- **TASK DESCRIPTION**
Among the lines below, take the one holding "where $p$ is", the one holding "where $|E|$ is", and all lines between them. Set them down exactly.

##### EXTRACTED INFORMATION #####

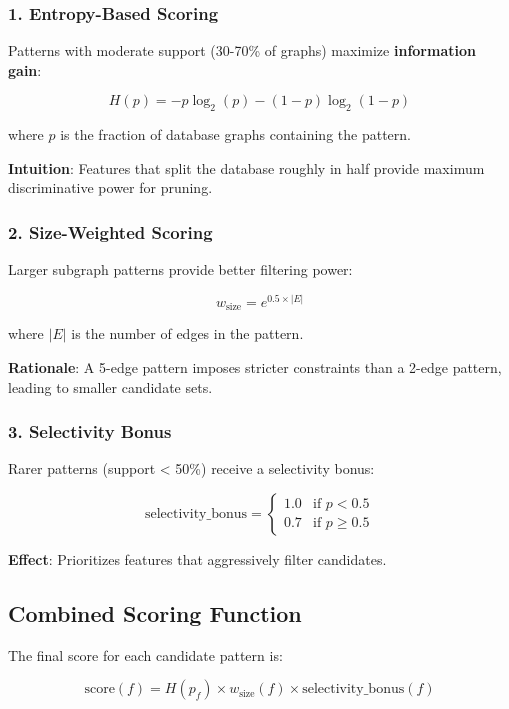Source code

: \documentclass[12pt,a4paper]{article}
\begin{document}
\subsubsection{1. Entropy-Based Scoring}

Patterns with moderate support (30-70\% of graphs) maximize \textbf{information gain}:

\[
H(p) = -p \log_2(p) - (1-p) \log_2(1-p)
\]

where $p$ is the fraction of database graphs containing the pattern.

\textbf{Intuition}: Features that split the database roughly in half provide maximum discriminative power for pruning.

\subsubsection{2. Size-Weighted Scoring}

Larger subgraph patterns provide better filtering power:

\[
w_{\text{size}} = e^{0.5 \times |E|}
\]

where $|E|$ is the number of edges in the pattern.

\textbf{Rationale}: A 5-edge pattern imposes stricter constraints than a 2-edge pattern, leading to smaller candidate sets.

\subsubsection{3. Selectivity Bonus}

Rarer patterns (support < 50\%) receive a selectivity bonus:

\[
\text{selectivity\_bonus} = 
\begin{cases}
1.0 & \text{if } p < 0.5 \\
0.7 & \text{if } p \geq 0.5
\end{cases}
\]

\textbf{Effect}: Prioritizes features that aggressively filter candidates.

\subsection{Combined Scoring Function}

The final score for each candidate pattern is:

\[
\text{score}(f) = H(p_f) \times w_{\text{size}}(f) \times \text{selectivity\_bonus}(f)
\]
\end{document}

#####

- **WRITTEN ANSWER**
where $p$ is the fraction of database graphs containing the pattern.

\textbf{Intuition}: Features that split the database roughly in half provide maximum discriminative power for pruning.

\subsubsection{2. Size-Weighted Scoring}

Larger subgraph patterns provide better filtering power:

\[
w_{\text{size}} = e^{0.5 \times |E|}
\]

where $|E|$ is the number of edges in the pattern.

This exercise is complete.